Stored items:
########################################

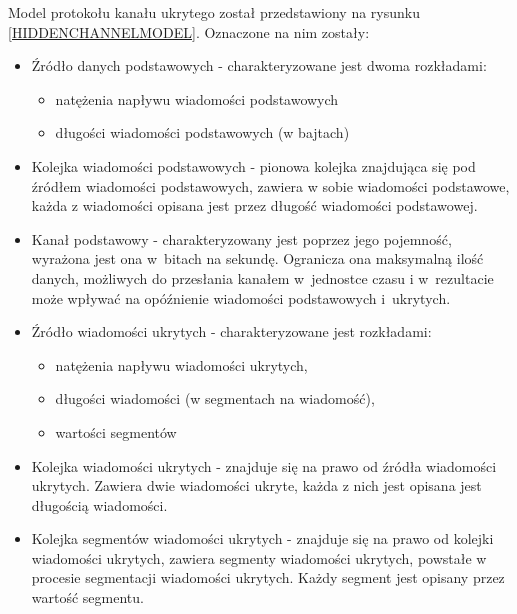 \documentclass[a4paper, twoside, openright, 12pt]{report}
\begin{document}
    Model protokołu kanału ukrytego został przedstawiony na rysunku \ref{HIDDENCHANNELMODEL}.
    Oznaczone na nim zostały:
    \begin{itemize}
        \item Źródło danych podstawowych - charakteryzowane jest dwoma rozkładami:
            \begin{itemize}
                \item natężenia napływu wiadomości podstawowych
                \item długości wiadomości podstawowych (w bajtach)
            \end{itemize}
        \item Kolejka wiadomości podstawowych - pionowa kolejka znajdująca się pod
    źródłem wiadomości podstawowych, zawiera w sobie wiadomości podstawowe,
    każda z wiadomości opisana jest przez długość wiadomości podstawowej.
        \item Kanał podstawowy - charakteryzowany jest
    poprzez jego pojemność, wyrażona jest ona w~bitach na sekundę. Ogranicza ona
    maksymalną ilość danych, możliwych do przesłania kanałem w~jednostce czasu i
    w~rezultacie może wpływać na opóźnienie wiadomości podstawowych i~ukrytych.
        \item Źródło wiadomości ukrytych - charakteryzowane jest rozkładami:
            \begin{itemize}
                \item natężenia napływu wiadomości ukrytych,
                \item długości wiadomości (w segmentach na wiadomość),
                \item wartości segmentów
            \end{itemize}
        \item Kolejka wiadomości ukrytych - znajduje się na prawo od źródła wiadomości ukrytych.
            Zawiera dwie wiadomości ukryte, każda z nich jest opisana jest długością wiadomości.
        \item Kolejka segmentów wiadomości ukrytych - znajduje się na prawo od kolejki
            wiadomości ukrytych, zawiera segmenty wiadomości ukrytych, powstałe w procesie
            segmentacji wiadomości ukrytych. Każdy segment jest opisany przez wartość segmentu.
    \end{itemize}
\end{document}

########################################

**Brief:** Whenever a line of the entries contains the string "napływu", copy that line.

**Reply:**
                \item natężenia napływu wiadomości podstawowych
                \item natężenia napływu wiadomości ukrytych,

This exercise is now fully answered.